Gilberto Corbellini (Cadeo, 22 febbraio 1958) è un epistemologo italiano, i cui interessi accademici riguardano la storia della medicina e la bioetica.

Biografia[modifica | modifica wikitesto]

Gilberto Corbellini è un professore ordinario di storia della medicina e insegna bioetica alla Sapienza Università di Roma, dove è stato direttore del Museo di storia della medicina fino al 2017.

Laureatosi in filosofia della scienza con una tesi sull'epistemologia evoluzionistica di Donald Campbell, Konrad Lorenz e Karl Popper, ha successivamente conseguito il dottorato in sanità pubblica. I suoi primi interessi di studio hanno riguardato la storia e la filosofia della biologia evoluzionistica, delle immunoscienze e delle neuroscienze, per includere quindi lo studio della storia della malaria e della malariologia in Italia, delle ricadute della genetica molecolare in medicina, delle implicazioni del pensiero evoluzionistico darwiniano per la medicina e l'evoluzione della pedagogia medica.

L'approccio storico-epistemologico all'evoluzione del pensiero medico ha trovato una sintesi nella ricostruzione della storia delle idee di salute e malattia, contestualizzate in relazione alle transizioni epidemiologiche e sanitarie, e delle trasformazioni metodologiche a cui è andata incontro la ricerca delle spiegazioni causali delle patologie.

La sua ricerca si è orientata anche verso l'esame delle radici storiche e culturali delle controversie bioetiche. Nei suoi libri, articoli e interventi pubblici difende un'idea non confessionale né ideologica della bioetica, che ha radici filosofiche in uno scetticismo morale radicale, naturalistico e non relativista.

Sulla base delle esperienze maturate come divulgatore e commentatore di temi scientifici nei mezzi di informazione, ha coltivato anche un interesse per la percezione sociale della scienza e per il ruolo della cultura scientifica nella costruzione dei valori civili della modernità. In Scienza, quindi democrazia (Einaudi 2011) sostiene che l'invenzione e l'espansione del metodo scientifico hanno consentito e favorito l'evoluzione del libero mercato e dello stato di diritto, ovvero che la scienza ha funzionano come catalizzatore nella costruzione e manutenzione dei valori critico-cognitivi e morali che rendono possibile il funzionamento dei sistemi liberaldemocratici.

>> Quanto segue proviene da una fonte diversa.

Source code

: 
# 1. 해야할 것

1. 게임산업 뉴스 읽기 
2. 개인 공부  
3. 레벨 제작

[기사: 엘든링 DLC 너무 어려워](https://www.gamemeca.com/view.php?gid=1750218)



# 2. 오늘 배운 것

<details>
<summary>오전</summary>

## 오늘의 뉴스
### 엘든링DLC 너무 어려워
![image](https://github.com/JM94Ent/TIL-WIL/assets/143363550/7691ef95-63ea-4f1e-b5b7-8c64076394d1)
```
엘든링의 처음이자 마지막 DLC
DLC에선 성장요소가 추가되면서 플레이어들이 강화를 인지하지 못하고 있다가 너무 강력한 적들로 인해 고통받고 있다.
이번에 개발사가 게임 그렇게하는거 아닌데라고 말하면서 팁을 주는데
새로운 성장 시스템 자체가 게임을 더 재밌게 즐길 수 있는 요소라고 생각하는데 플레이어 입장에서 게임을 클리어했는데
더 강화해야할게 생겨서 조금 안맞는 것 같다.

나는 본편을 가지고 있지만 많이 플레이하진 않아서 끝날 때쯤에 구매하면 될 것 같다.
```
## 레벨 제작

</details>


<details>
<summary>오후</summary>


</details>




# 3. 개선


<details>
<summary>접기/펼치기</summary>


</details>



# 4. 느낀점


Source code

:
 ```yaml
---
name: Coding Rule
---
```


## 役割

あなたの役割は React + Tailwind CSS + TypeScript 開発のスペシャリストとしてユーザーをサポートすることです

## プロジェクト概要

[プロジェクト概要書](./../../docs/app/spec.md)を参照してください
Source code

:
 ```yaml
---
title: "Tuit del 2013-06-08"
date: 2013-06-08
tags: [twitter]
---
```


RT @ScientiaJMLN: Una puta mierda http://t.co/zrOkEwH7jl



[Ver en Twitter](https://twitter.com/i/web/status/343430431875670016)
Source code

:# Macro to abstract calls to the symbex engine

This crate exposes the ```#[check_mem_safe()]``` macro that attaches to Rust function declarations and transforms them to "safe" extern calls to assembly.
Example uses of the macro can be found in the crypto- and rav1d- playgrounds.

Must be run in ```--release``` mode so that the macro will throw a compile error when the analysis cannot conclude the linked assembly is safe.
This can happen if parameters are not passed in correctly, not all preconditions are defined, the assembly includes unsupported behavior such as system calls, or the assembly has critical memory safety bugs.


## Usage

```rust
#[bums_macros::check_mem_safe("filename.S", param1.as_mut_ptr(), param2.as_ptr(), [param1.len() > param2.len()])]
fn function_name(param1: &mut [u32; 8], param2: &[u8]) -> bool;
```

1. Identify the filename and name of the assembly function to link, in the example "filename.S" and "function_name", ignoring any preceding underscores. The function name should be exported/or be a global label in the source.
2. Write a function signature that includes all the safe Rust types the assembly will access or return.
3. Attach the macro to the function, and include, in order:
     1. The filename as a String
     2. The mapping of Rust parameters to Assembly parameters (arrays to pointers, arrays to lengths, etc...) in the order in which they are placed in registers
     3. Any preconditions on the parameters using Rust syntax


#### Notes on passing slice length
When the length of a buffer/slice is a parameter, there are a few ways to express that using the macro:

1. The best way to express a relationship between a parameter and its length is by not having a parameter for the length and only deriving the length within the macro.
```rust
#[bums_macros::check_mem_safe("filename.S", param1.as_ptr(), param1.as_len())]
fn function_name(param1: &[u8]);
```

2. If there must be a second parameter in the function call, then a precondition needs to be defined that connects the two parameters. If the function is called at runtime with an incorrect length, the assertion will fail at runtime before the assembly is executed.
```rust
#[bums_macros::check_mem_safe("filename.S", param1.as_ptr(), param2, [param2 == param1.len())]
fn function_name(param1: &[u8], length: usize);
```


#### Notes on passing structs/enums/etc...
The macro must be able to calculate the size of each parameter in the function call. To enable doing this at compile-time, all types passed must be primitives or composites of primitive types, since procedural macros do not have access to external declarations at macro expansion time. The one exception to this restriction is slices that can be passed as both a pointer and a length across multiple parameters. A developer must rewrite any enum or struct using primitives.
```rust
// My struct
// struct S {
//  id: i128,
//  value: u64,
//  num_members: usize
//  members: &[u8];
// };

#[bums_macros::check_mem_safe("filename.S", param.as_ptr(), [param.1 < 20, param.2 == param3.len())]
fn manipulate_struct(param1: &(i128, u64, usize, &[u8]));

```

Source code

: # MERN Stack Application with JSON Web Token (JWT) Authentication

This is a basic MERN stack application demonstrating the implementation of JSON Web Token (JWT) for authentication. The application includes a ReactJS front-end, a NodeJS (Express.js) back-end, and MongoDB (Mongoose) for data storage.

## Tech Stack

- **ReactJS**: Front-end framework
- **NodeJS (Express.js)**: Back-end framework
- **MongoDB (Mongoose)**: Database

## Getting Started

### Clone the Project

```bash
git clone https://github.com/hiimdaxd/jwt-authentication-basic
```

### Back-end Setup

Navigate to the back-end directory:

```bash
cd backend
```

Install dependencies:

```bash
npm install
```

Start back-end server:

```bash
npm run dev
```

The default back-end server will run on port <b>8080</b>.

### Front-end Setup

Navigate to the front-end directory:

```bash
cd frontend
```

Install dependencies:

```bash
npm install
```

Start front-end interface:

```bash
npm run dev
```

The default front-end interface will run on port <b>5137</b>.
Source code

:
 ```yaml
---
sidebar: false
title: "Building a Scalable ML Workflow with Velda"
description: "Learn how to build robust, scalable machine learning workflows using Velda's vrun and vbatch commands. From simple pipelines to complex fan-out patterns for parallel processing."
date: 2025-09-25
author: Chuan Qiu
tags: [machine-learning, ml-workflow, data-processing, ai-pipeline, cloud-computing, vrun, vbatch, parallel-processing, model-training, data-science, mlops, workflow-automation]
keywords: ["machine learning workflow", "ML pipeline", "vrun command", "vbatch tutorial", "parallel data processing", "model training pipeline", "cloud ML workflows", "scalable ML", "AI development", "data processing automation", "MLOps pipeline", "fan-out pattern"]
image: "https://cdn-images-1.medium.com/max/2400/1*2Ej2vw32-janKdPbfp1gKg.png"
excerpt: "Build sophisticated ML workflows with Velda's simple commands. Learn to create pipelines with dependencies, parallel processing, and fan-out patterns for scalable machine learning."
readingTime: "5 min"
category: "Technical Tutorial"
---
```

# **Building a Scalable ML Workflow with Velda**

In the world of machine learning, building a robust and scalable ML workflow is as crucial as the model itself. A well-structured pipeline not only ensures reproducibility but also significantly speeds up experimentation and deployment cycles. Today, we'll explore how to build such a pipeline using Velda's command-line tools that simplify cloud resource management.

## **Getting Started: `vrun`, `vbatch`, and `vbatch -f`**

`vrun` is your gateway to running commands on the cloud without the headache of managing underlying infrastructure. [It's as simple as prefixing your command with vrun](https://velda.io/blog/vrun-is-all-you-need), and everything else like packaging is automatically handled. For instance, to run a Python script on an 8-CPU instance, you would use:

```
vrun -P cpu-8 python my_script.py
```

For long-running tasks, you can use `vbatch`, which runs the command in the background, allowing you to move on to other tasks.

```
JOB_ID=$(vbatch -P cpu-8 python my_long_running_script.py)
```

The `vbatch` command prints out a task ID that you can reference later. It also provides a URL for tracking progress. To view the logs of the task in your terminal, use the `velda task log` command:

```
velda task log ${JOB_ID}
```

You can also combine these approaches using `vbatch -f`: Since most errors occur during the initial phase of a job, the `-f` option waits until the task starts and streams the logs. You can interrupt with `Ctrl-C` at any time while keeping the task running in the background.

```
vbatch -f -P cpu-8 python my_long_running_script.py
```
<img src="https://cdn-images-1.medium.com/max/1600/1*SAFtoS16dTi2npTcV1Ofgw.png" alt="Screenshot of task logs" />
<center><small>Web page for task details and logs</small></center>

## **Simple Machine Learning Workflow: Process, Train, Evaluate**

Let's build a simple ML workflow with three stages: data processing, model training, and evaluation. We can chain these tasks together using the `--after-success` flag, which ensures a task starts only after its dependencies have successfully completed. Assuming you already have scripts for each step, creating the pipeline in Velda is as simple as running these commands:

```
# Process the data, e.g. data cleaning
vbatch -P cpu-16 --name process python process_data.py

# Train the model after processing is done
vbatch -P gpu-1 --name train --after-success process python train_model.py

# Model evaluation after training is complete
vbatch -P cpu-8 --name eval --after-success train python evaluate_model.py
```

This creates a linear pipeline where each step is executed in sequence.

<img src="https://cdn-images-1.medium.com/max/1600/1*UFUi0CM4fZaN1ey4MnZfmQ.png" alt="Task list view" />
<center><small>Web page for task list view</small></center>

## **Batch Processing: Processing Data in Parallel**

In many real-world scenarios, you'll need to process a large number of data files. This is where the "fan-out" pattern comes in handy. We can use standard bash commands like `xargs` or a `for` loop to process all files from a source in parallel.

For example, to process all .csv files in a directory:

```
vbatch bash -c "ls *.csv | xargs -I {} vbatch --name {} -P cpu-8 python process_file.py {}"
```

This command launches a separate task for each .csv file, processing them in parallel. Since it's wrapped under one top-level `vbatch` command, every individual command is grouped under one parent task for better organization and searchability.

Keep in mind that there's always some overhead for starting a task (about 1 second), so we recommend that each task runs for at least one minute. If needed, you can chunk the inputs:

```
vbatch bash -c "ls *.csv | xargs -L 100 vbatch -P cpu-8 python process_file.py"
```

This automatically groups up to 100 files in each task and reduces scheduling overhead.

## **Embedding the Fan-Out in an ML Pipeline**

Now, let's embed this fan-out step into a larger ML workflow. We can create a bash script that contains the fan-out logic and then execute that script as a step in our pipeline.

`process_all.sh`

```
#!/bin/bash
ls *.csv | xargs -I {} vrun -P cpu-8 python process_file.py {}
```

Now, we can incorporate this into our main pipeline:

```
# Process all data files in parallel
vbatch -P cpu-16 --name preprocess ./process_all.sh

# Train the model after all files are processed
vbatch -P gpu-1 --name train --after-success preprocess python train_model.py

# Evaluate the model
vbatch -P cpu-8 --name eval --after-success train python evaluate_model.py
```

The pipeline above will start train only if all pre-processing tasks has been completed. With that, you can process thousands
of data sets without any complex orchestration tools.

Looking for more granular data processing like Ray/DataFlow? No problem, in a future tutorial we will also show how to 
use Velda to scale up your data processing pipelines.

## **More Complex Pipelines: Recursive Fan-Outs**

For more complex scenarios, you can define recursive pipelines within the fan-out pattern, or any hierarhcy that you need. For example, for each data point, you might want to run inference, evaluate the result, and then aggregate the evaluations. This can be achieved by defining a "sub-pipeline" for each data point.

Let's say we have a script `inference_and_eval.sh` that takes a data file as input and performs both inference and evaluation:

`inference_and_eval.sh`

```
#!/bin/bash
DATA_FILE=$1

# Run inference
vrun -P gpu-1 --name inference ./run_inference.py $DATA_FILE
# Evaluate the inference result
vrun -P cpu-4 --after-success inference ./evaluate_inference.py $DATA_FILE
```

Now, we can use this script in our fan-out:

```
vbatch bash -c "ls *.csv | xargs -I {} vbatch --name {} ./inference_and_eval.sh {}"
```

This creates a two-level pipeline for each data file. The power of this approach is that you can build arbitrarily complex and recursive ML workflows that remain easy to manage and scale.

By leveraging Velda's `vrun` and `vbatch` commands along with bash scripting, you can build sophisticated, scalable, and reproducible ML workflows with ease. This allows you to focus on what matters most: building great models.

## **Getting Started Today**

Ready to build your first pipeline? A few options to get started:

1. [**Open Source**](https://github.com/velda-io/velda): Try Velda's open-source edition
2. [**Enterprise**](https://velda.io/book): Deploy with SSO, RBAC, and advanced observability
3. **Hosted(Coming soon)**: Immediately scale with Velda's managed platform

Collabora regolarmente, dal 1997, al supplemento culturale Domenica del Sole 24 Ore. È stato per dieci anni copresidente dell'Associazione Luca Coscioni per la Libertà di Ricerca Scientifica, è presidente della Fondazione Antonio Ruberti, ha fondato e codiretto con Gianfranco Bangone la rivista di cultura scientifica “Darwin” e ha fatto parte, dimettendosi dopo un anno, del Comitato Nazionale per la Bioetica.

Il 7 aprile 2017 è stato nominato direttore del Dipartimento di scienze sociali e umane, patrimonio culturale (Dsu) del Consiglio Nazionale delle Ricerca, incarico che ha svolto fino al 30 aprile 2021.

Sulla pandemia da Covid-19 e il dibattito pubblico che ne è conseguito, ha scritto insieme al politologo Alberto Mingardi una lunga serie di articoli pubblicati dai quotidiani Il Foglio[1] e Linkiesta[2]. La collaborazione è proseguita con il libro La società chiusa in casa. La libertà dei moderni dopo la pandemia, un saggio accademico che intreccia le prospettive dei due studiosi per riflettere centralità, nella nostra storia, del rapporto fra comunità umane e micro-parassiti.  

Libri[modifica | modifica wikitesto]

  • L'evoluzione del pensiero immunologico, Bollati Boringhieri, Torino, 1990.
  • Le grammatiche del vivente. Storia della biologia e della medicina molecolare, Roma-Bari, Laterza, 1999;
  • Breve storia delle idee di salute e malattia, Roma, Carocci, 2004;
  • Bi(blio)etica (con Pino Donghi e Armando Massarenti), Torino, Einaudi, 2006;
  • EBM. Medicina basata sull'evoluzione, Roma-Bari, Laterza, 2007;
  • La razionalità negata. Psichiatria e antipsichiatria in Italia (con Giovanni Jervis), Torino, Bollati Boringhieri, 2008;
  • Perché gli scienziati non sono pericolosi, Milano, Longanesi, 2009;
  • Scienza, quindi democrazia, Torino, Einaudi, 2011;
  • Dalla cura alla scienza (con Maria Conforti e Valentina Gazzaniga), Milano, Encyclomedia Publishers, 2011;
  • Scienza, Torino, Bollati Boringhieri, 2013;
  • Tutta colpa del cervello: un'introduzione alla neuroetica (con Elisabetta Sirgiovanni), Milano, Mondadori Università, 2013[3];
  • Cavie? Sperimentazione e diritti animali (con Chiara Lalli), Bologna, Il Mulino, 2016;
  • Nel Paese della Pseudoscienza. Perché i pregiudizi minacciano la nostra libertà. Milano, Feltrinelli, 2019.
  • La società chiusa in casa. La libertà dei moderni dopo la pandemia (con Alberto Mingardi). Venezia, Marsilio, 2021.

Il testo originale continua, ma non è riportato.